Memory

The computer term for the maximum amount of information it can handle, as measured in bits.

The total amount of memory in a system bounds the amount of useful information that the system can manage. However, the size in bits of computer representations of objects is often far greater than the actual useful information in them, as there is often a lot of redundancy in them, as made necessary by requirements of processing speed. Hence memory is not used to its full information capacity, but rather according to tradeoffs in a famous compromise between processing time and space.

Nowadays, computer memories are organized in various layers, from very fast and volatile, but very few 1-word registers, to very big but permanent, but somehow slow multi-gigabyte disks.
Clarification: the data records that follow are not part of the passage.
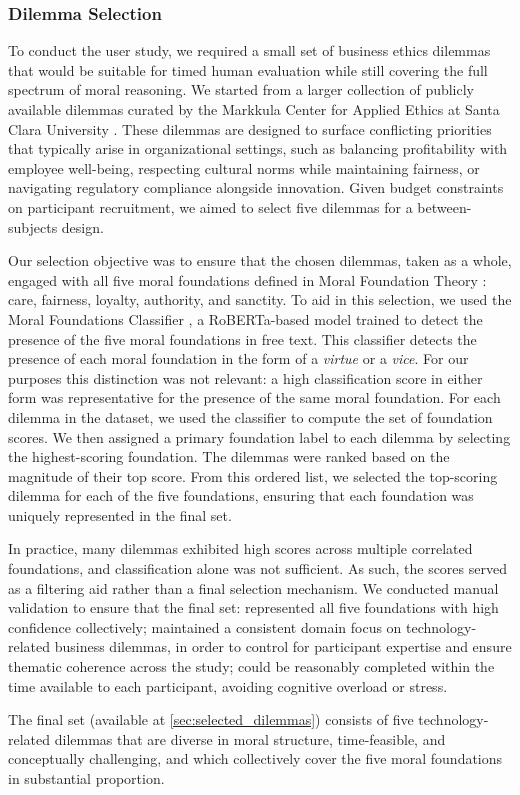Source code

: \subsubsection{Dilemma Selection}
\label{sec:dilemmas}

To conduct the user study, we required a small set of business ethics dilemmas that would be suitable for timed human evaluation while still covering the full spectrum of moral reasoning. We started from a larger collection of publicly available dilemmas curated by the Markkula Center for Applied Ethics at Santa Clara University \cite{scu_business,scu_engineering}.
These dilemmas are designed to surface conflicting priorities that typically arise in organizational settings, such as balancing profitability with employee well-being, respecting cultural norms while maintaining fairness, or navigating regulatory compliance alongside innovation.
Given budget constraints on participant recruitment, we aimed to select five dilemmas for a between-subjects design.

Our selection objective was to ensure that the chosen dilemmas, taken as a whole, engaged with all five moral foundations defined in Moral Foundation Theory \cite{GRAHAM201355}: care, fairness, loyalty, authority, and sanctity. To aid in this selection, we used the Moral Foundations Classifier \cite{ardag2024moral}, a RoBERTa-based model trained to detect the presence of the five moral foundations in free text.
This classifier detects the presence of each moral foundation in the form of a \textit{virtue} or a \textit{vice}. For our purposes this distinction was not relevant: a high classification score in either form was representative for the presence of the same moral foundation.
For each dilemma in the dataset, we used the classifier to compute the set of foundation scores. We then assigned a primary foundation label to each dilemma by selecting the highest-scoring foundation. The dilemmas were ranked based on the magnitude of their top score. From this ordered list, we selected the top-scoring dilemma for each of the five foundations, ensuring that each foundation was uniquely represented in the final set.

In practice, many dilemmas exhibited high scores across multiple correlated foundations, and classification alone was not sufficient. As such, the scores served as a filtering aid rather than a final selection mechanism.
We conducted manual validation to ensure that the final set:
represented all five foundations with high confidence collectively;
maintained a consistent domain focus on technology-related business dilemmas, in order to control for participant expertise and ensure thematic coherence across the study;
could be reasonably completed within the time available to each participant, avoiding cognitive overload or stress.

The final set (available at \ref{sec:selected_dilemmas}) consists of five technology-related dilemmas that are diverse in moral structure, time-feasible, and conceptually challenging, and which collectively cover the five moral foundations in substantial proportion.
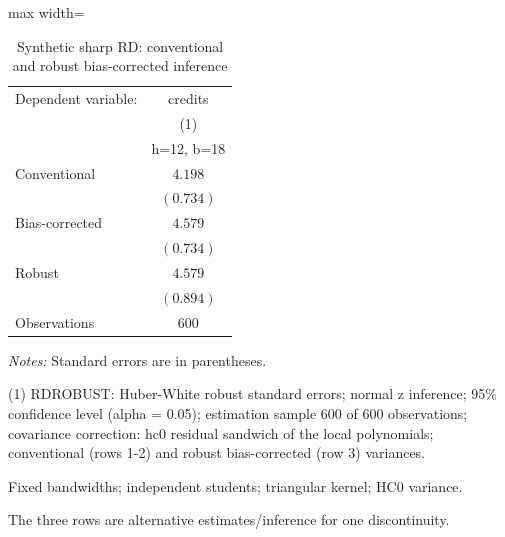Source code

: \begin{table}[htbp]
\centering
\caption{Synthetic sharp RD: conventional and robust bias-corrected inference}
\begingroup
\small
\setlength{\tabcolsep}{6pt}
\renewcommand{\arraystretch}{1.12}
\begin{adjustbox}{max width=\linewidth}
\begin{tabular}{@{}lc@{}}
\toprule
Dependent variable: & credits \\
 & (1) \\
 & h=12, b=18 \\
\midrule
Conventional & $4.198$ \\
 & $(0.734)$ \\[0.35em]
Bias-corrected & $4.579$ \\
 & $(0.734)$ \\[0.35em]
Robust & $4.579$ \\
 & $(0.894)$ \\[0.35em]
\midrule
Observations & 600 \\
\bottomrule
\end{tabular}
\end{adjustbox}
\par\smallskip
\begin{minipage}{\linewidth}
\footnotesize
\raggedright
\textit{Notes:} Standard errors are in parentheses.\par
(1) RDROBUST: Huber-White robust standard errors; normal z inference; 95\% confidence level (alpha = 0.05); estimation sample 600 of 600 observations; covariance correction: hc0 residual sandwich of the local polynomials; conventional (rows 1-2) and robust bias-corrected (row 3) variances.\par
Fixed bandwidths; independent students; triangular kernel; HC0 variance.\par
The three rows are alternative estimates/inference for one discontinuity.\par
\end{minipage}
\endgroup
\end{table}
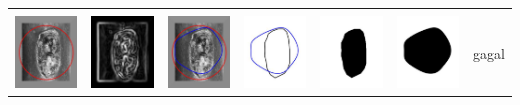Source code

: \begin{table}[H]
\begin{tabular}{|m{0.7in}|m{0.7in}|m{0.7in}|m{0.7in}|m{0.7in}|m{0.7in}|m{0.7in}|}
		&  &  & & & &  \\
		\includegraphics[width=0.7in]{dataset/dataset_3/luka_kuning/ready/10_interp_init.jpg}&
		\includegraphics[width=0.7in]{dataset/dataset_3/luka_kuning/ready/10_interp_ext.jpg}&
		\includegraphics[width=0.7in]{dataset/dataset_3/luka_kuning/ready/10_interp_result.jpg}&
		\includegraphics[width=0.7in]{dataset/dataset_3/luka_kuning/ready/10_gt_r.jpg}&
		\includegraphics[width=0.7in]{dataset/dataset_3/luka_kuning/ready/10_r.jpg}&
		\includegraphics[width=0.7in]{dataset/dataset_3/luka_kuning/ready/10_interp_r.jpg}&
		gagal\\
		\hline		
	\end{tabular}
\end{table}

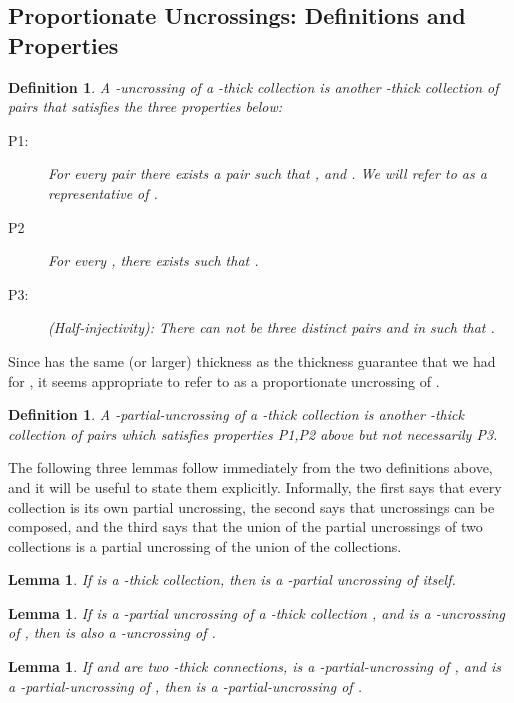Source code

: \documentclass[11pt]{article}
\newtheorem{lemma}[theorem]{Lemma}
\newtheorem{definition}[theorem]{Definition}
\begin{document}
\subsection{Proportionate Uncrossings: Definitions and Properties}
\label{sec:define-proportionate}
\begin{definition}
\label{define:uncross}
A -uncrossing of a -thick collection  is another
-thick collection of pairs  that satisfies the three
properties below:
\begin{description}
\item[P1:] For every pair  there exists a pair  such that , and . We will refer to  as a representative of .
\item[P2] For every , there exists  such
    that .
  \item[P3:] {\em (Half-injectivity):} There can not be three distinct pairs
     and  in  such that .
\end{description}
\end{definition}

Since  has the same (or larger) thickness as the thickness guarantee
that we had for , it seems appropriate to refer to  as a
proportionate uncrossing of .

\begin{definition}
  \label{define:partial}
  A -partial-uncrossing of a -thick collection  is
  another -thick collection of pairs  which satisfies
  properties P1,P2 above but not necessarily P3.
\end{definition}
The following three lemmas follow immediately from the two definitions above,
and it will be useful to state them explicitly. Informally, the first says
that every collection is its own partial uncrossing, the second says that
uncrossings can be composed, and the third says that the union of the partial
uncrossings of two collections is a partial uncrossing of the union of the
collections.
\begin{lemma}
  \label{lem:self-uncross}
  If  is a -thick collection, then  is a
  -partial uncrossing of itself.
\end{lemma}
\begin{lemma}
\label{lem:compose}
If  is a -partial uncrossing of a -thick collection
, and  is a -uncrossing of , then
 is also a -uncrossing of .
\end{lemma}
\begin{lemma}
  \label{lem:union}
  If  and  are two -thick connections, 
  is a -partial-uncrossing of , and  is a
  -partial-uncrossing of , then 
  is a -partial-uncrossing of .
\end{lemma}
\end{document}
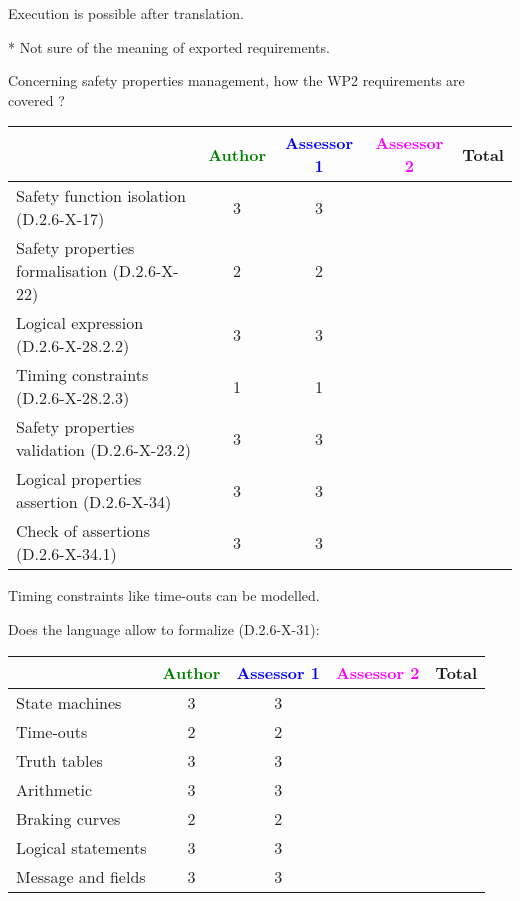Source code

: \begin{author_comment}
Execution is possible after translation.
\end{author_comment}
\begin{assessor1}
* Not sure of the meaning of exported requirements.
\end{assessor1}

Concerning safety properties management, how the WP2 requirements are covered ?

\begin{tabular}{|l | c | c | c | c|}
\hline
& \textcolor{green}{Author} & \textcolor{blue}{Assessor 1} & \textcolor{magenta}{Assessor 2} & Total \\
\hline 
Safety function isolation (D.2.6-X-17)  & 3 & 3 & &  \\
\hline 
Safety properties formalisation (D.2.6-X-22)  & 2 & 2 & &  \\
\hline
Logical expression (D.2.6-X-28.2.2)  & 3 & 3 & &  \\
\hline
Timing constraints (D.2.6-X-28.2.3)  & 1 & 1 & &  \\
\hline
Safety properties validation (D.2.6-X-23.2)  & 3 & 3 & &  \\
\hline
Logical properties assertion (D.2.6-X-34)  &  3 & 3 & &  \\
\hline
Check  of assertions (D.2.6-X-34.1)  & 3 & 3 & &  \\
\hline
\end{tabular}


\begin{author_comment}
Timing constraints like time-outs can be modelled.
\end{author_comment}


Does the language allow to  formalize (D.2.6-X-31):

\begin{tabular}{|l | c | c | c | c|}
\hline
& \textcolor{green}{Author} & \textcolor{blue}{Assessor 1} & \textcolor{magenta}{Assessor 2} & Total \\
\hline 
State machines  & 3 & 3 & &  \\
\hline
Time-outs  & 2 & 2 & &  \\
\hline
Truth tables  & 3 & 3 & &  \\
\hline
Arithmetic  & 3 & 3 & &  \\
\hline
Braking curves  & 2 & 2 & &  \\
\hline
Logical statements & 3 & 3 & &  \\
\hline
Message and fields & 3 & 3 & &  \\
\hline
\end{tabular}


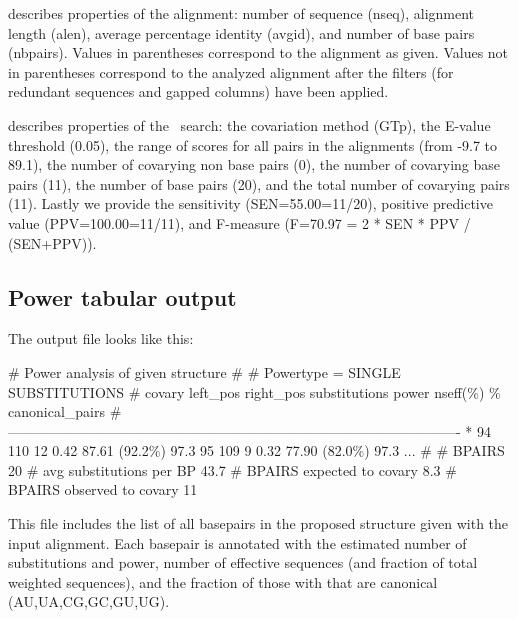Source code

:  \begin{sreitems}{}
 \item[\prog{First comment line}]describes properties of the alignment: number of
 sequence (nseq), alignment length (alen), average percentage identity
 (avgid), and number of base pairs (nbpairs).  Values in parentheses
 correspond to the alignment as given. Values not in parentheses
 correspond to the analyzed alignment after the filters (for redundant
 sequences and gapped columns) have been applied.

 \item[\prog{Second comment line}]describes properties of the \rscape\
   search: the covariation method (GTp), the E-value threshold (0.05),
   the range of scores for all pairs in the alignments (from -9.7 to
   89.1), the number of covarying non base pairs (0), the number of
   covarying base pairs (11), the number of base pairs (20), and the
   total number of covarying pairs (11). Lastly we provide the
   sensitivity (SEN=55.00=11/20), positive predictive value
   (PPV=100.00=11/11), and F-measure (F=70.97 = 2 * SEN * PPV /
   (SEN+PPV)).  \end{sreitems}

\subsection{Power tabular output}
The output file  looks like this:\\
\user{more tutorial/updated\_Arisong\_1.power}

\begin{sreoutput}
# Power analysis of given structure 
#
# Powertype = SINGLE SUBSTITUTIONS
# covary  left_pos      right_pos    substitutions      power   nseff(\%)       \% canonical_pairs
#-------------------------------------------------------------------------------------------------
     *    94            110             12              0.42    87.61 (92.2\%)   97.3
          95            109             9               0.32    77.90 (82.0\%)   97.3
...
#
# BPAIRS 20
# avg substitutions per BP  43.7
# BPAIRS expected to covary 8.3
# BPAIRS observed to covary 11
\end{sreoutput}
%
This file includes the list of all basepairs in the proposed structure
given with the input alignment. Each basepair is annotated with the
estimated number of substitutions and power, number of effective sequences (and fraction of total weighted sequences), and the fraction of those with that are canonical (AU,UA,CG,GC,GU,UG).

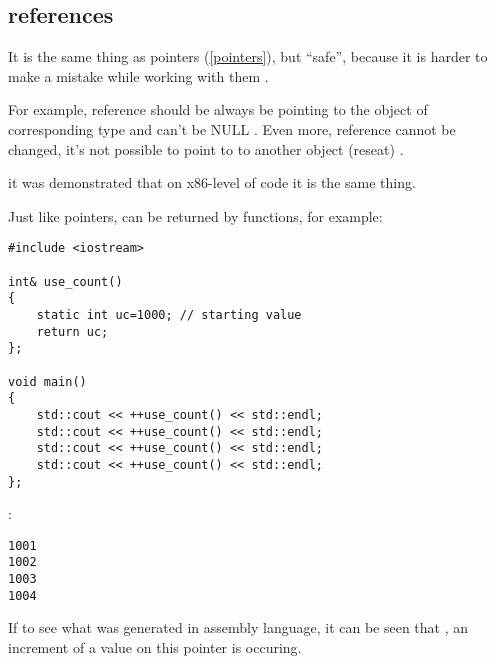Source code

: ﻿\subsection{references}

{It is the same thing as pointers (\ref{pointers}), but ``safe'', 
because it is harder to make a mistake while working with them}
\cite[8.3.2]{CPP11}.

{For example, reference should be always be pointing to the object of corresponding type and can't be NULL}
\cite[8.6]{ParashiftCPPFAQ}.
{Even more, reference cannot be changed, it's not possible to point to to another object (reseat)}
\cite[8.5]{ParashiftCPPFAQ}.

 \cite[1.7.1]{REBook} 
{it was demonstrated that on x86-level of code it is the same thing}.

{Just like pointers,  can be returned by functions, for example}:

\begin{lstlisting}
#include <iostream>
 
int& use_count()
{
	static int uc=1000; // starting value
	return uc;
};
 
void main()
{
	std::cout << ++use_count() << std::endl;
	std::cout << ++use_count() << std::endl;
	std::cout << ++use_count() << std::endl;
	std::cout << ++use_count() << std::endl;
};
\end{lstlisting}

:

\begin{lstlisting}
1001
1002
1003
1004
\end{lstlisting}

{If to see what was generated in assembly language, it can be seen that}  
 , 
  
{an increment of a value on this pointer is occuring}.

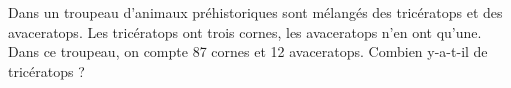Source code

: Dans un troupeau d'animaux préhistoriques sont mélangés des
tricératops et des avaceratops. Les tricératops ont trois cornes, les
avaceratops n'en ont qu'une. Dans ce troupeau, on compte 87 cornes et
12 avaceratops. Combien y-a-t-il de tricératops ?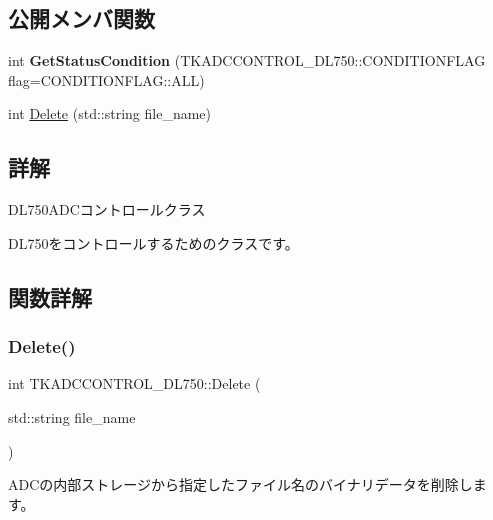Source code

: \subsection*{公開メンバ関数}
\begin{DoxyCompactItemize}
\item 
\mbox{\label{class_t_k_a_d_c_c_o_n_t_r_o_l___d_l750_a446061dc1b932e53ca20d8ae449d788e}} 
int {\bfseries Get\+Status\+Condition} (T\+K\+A\+D\+C\+C\+O\+N\+T\+R\+O\+L\+\_\+\+D\+L750\+::\+C\+O\+N\+D\+I\+T\+I\+O\+N\+F\+L\+AG flag=C\+O\+N\+D\+I\+T\+I\+O\+N\+F\+L\+A\+G\+::\+A\+LL)
\item 
int \hyperlink{class_t_k_a_d_c_c_o_n_t_r_o_l___d_l750_a27ce5b790800ffee6d2daddeb0bf9e17}{Delete} (std\+::string file\+\_\+name)
\end{DoxyCompactItemize}


\subsection{詳解}
D\+L750\+A\+D\+Cコントロールクラス

D\+L750をコントロールするためのクラスです。 

\subsection{関数詳解}
\mbox{\label{class_t_k_a_d_c_c_o_n_t_r_o_l___d_l750_a27ce5b790800ffee6d2daddeb0bf9e17}} 
\subsubsection{\texorpdfstring{Delete()}{Delete()}}
{\footnotesize\ttfamily int T\+K\+A\+D\+C\+C\+O\+N\+T\+R\+O\+L\+\_\+\+D\+L750\+::\+Delete (\begin{DoxyParamCaption}\item[{std\+::string}]{file\+\_\+name }\end{DoxyParamCaption})\hspace{0.3cm}{\ttfamily [virtual]}}

A\+D\+Cの内部ストレージから指定したファイル名のバイナリデータを削除します。

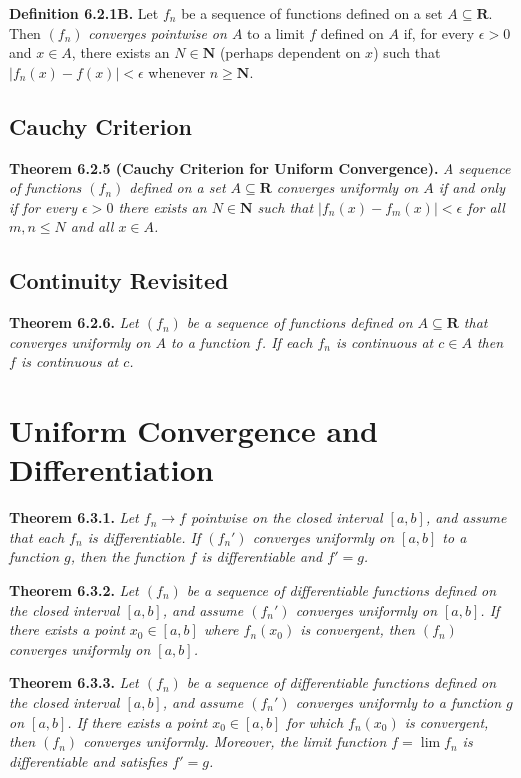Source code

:\documentclass[12pt]{report}
\newcommand{\R}{\textbf{R}}
\newcommand{\N}{\textbf{N}}
\begin{document}
\noindent \textbf{Definition 6.2.1B.} Let $f_n$ be a sequence of functions defined on a set $A\subseteq\R$. Then $(f_n)$ \textit{converges pointwise on $A$} to a limit $f$ defined on $A$ if, for every $\epsilon>0$ and $x\in A$, there exists an $N\in\N$ (perhaps dependent on $x$) such that $|f_n(x)-f(x)|<\epsilon$ whenever $n\geq\N$.
\bigskip

\subsection*{Cauchy Criterion}

\noindent \textbf{Theorem 6.2.5 (Cauchy Criterion for Uniform Convergence).} \textit{A sequence of functions $(f_n)$ defined on a set $A\subseteq\R$ converges uniformly on $A$ if and only if for every $\epsilon>0$ there exists an $N\in\N$ such that $|f_n(x)-f_m(x)|<\epsilon$ for all $m,n\leq N$ and all $x\in A$.}
\bigskip

\subsection*{Continuity Revisited}

\noindent \textbf{Theorem 6.2.6.} \textit{Let $(f_n)$ be a sequence of functions defined on $A\subseteq\R$ that converges uniformly on $A$ to a function $f$. If each $f_n$ is continuous at $c\in A$ then $f$ is continuous at $c$.}
\bigskip

\section{Uniform Convergence and Differentiation}

\noindent \textbf{Theorem 6.3.1.} \textit{Let $f_n\rightarrow f$ pointwise on the closed interval $[a,b]$, and assume that each $f_n$ is differentiable.  If $(f_n')$ converges uniformly on $[a,b]$ to a function $g$, then the function $f$ is differentiable and $f'=g$.}
\bigskip

\noindent \textbf{Theorem 6.3.2.} \textit{Let $(f_n)$ be a sequence of differentiable functions defined on the closed interval $[a,b]$, and assume $(f_n')$ converges uniformly on $[a,b]$.  If there exists a point $x_0\in[a,b]$ where $f_n(x_0)$ is convergent, then $(f_n)$ converges uniformly on $[a,b]$.}
\bigskip

\noindent \textbf{Theorem 6.3.3.} \textit{Let $(f_n)$ be a sequence of differentiable functions defined on the closed interval $[a,b]$, and assume $(f_n')$ converges uniformly to a function $g$ on $[a,b]$.  If there exists a point $x_0\in[a,b]$ for which $f_n(x_0)$ is convergent, then $(f_n)$ converges uniformly.  Moreover, the limit function $f=\lim f_n$ is differentiable and satisfies $f'=g$.}
\bigskip
\end{document}
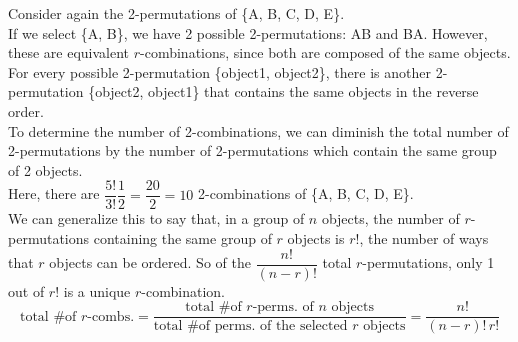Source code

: \documentclass{article}
\begin{document}
Consider again the 2-permutations of \{A, B, C, D, E\}.\\[1ex]
If we select \{A, B\}, we have 2 possible 2-permutations: AB and BA. However, these are equivalent $r$-combinations, since both are composed of the same objects. For every possible 2-permutation \{object1, object2\}, there is another 2-permutation \{object2, object1\} that contains the same objects in the reverse order.\\[1ex]
To determine the number of 2-combinations, we can diminish the total number of 2-permutations by the number of 2-permutations which contain the same group of 2 objects.\\
Here, there are $\dfrac{5!}{3!}\dfrac{1}{2}=\dfrac{20}{2}=10$ 2-combinations of \{A, B, C, D, E\}.\\[1em]
We can generalize this to say that, in a group of $n$ objects, the number of $r$-permutations containing the same group of $r$ objects is $r!$, the number of ways that $r$ objects can be ordered. So of the $\dfrac{n!}{(n-r)!}$ total $r$-permutations, only 1 out of $r!$ is a unique $r$-combination.
\begin{equation*}
\text{total \# of }r\text{-combs.}=\dfrac{\text{total \# of }r\text{-perms. of }n\text{ objects}}{\text{total \# of perms. of the selected }r\text{ objects}}=\dfrac{n!}{(n-r)!\,r!}
\end{equation*}
\end{document}
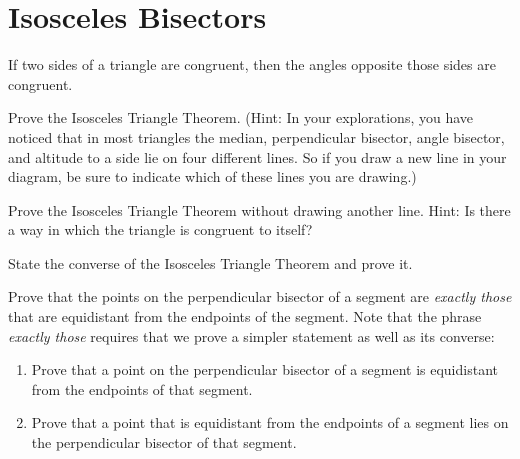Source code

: \newpage

\section{Isosceles Bisectors}

\begin{theorem}
If two sides of a triangle are congruent, then the angles opposite those sides are congruent. 
\end{theorem}

\begin{prob}
Prove the Isosceles Triangle Theorem.  (Hint: In your explorations, you have noticed that in most triangles the median, perpendicular bisector, angle bisector, and altitude to a side lie on four different lines.  So if you draw a new line in your diagram, be sure to indicate which of these lines you are drawing.)
\end{prob}


\begin{prob}
Prove the Isosceles Triangle Theorem without drawing another line.  Hint:  Is there a way in which the triangle is congruent to itself? 
\end{prob}

\begin{prob}
State the converse of the Isosceles Triangle Theorem and prove it.  
\end{prob}

\begin{prob}
Prove that the points on the perpendicular bisector of a segment are \emph{exactly those} that are equidistant from the endpoints of the segment.  Note that the phrase \emph{exactly those} requires that we prove a simpler statement as well as its converse:   
\begin{enumerate}
\item Prove that a point on the perpendicular bisector of a segment is equidistant from the endpoints of that segment.
\item Prove that a point that is equidistant from the endpoints of a segment lies on the perpendicular bisector of that segment.
\end{enumerate}
\end{prob}

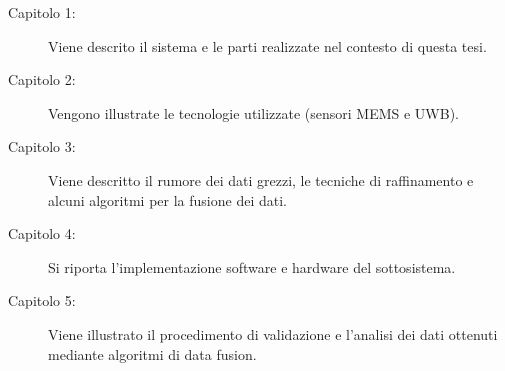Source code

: \begin{description}
\item [Capitolo 1:] Viene descrito il sistema e le parti realizzate nel contesto di questa tesi.
\item [Capitolo 2:] Vengono illustrate le tecnologie utilizzate (sensori MEMS e UWB).
\item [Capitolo 3:] Viene descritto il rumore dei dati grezzi, le tecniche di raffinamento e alcuni algoritmi per la fusione dei dati.
\item [Capitolo 4:] Si riporta l'implementazione software e hardware del sottosistema.
\item [Capitolo 5:] Viene illustrato il procedimento di validazione e l'analisi dei dati ottenuti mediante algoritmi di data fusion.
\end{description}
In between are various levels of hardware- or software- managed caches, made in various technologies (SRAM, DRAM), as progressive intermediate buffers between very fast but small central processors and very big but slow disks.

As these different layers of memories have quite different time and space constraints, different layer-specific representations and tradeoffs are to be used to efficiently adapt to layer-specific constraints, hence the growing need for more and more complex algorithms for compression, decompression, caching and flushing, hashing and looking up, etc.

As things grow in complexity, we at the TUNES project feel that there is a call for metaprogramming techniques, so as to automatically generate code to efficiently interface between those different object spaces.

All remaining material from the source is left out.